PROBLEM TO WORK ON: Each line below must be reproduced exactly as it stands. Pictures stay out of the copy.

(Stored data entries)
---------------

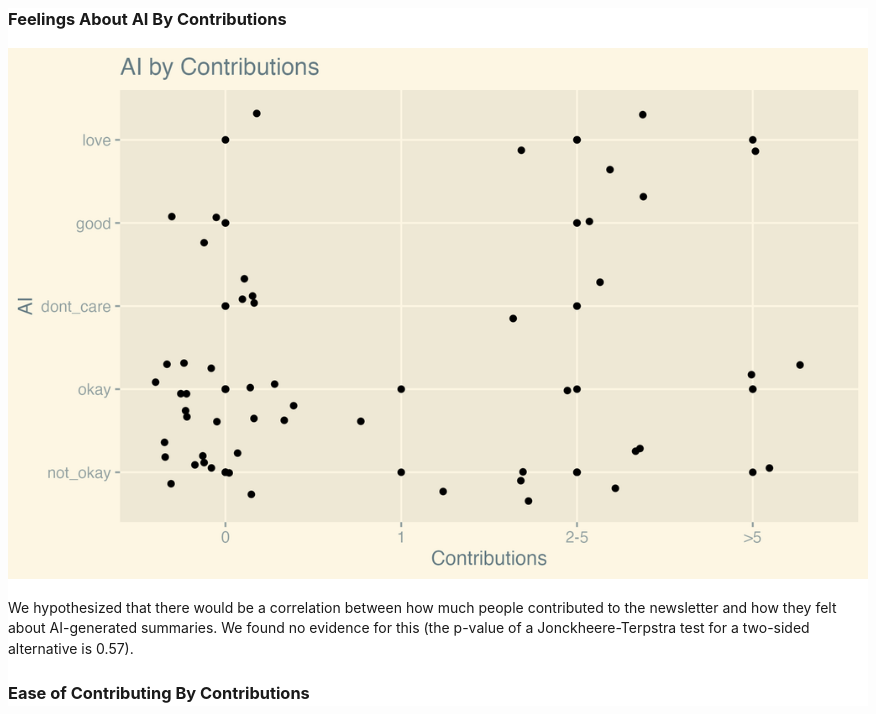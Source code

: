 ### Feelings About AI By Contributions

![AI correlation](ai_contributions.png)

We hypothesized that there would be a correlation between how much people contributed to the newsletter and how they felt about AI-generated summaries. 
We found no evidence for this (the p-value of a Jonckheere-Terpstra test for a two-sided alternative is 0.57).

### Ease of Contributing By Contributions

---------------

ANSWER SECTION:
Source code

: ### Feelings About AI By Contributions

![AI correlation](ai_contributions.png)

We hypothesized that there would be a correlation between how much people contributed to the newsletter and how they felt about AI-generated summaries. 
We found no evidence for this (the p-value of a Jonckheere-Terpstra test for a two-sided alternative is 0.57).

### Ease of Contributing By Contributions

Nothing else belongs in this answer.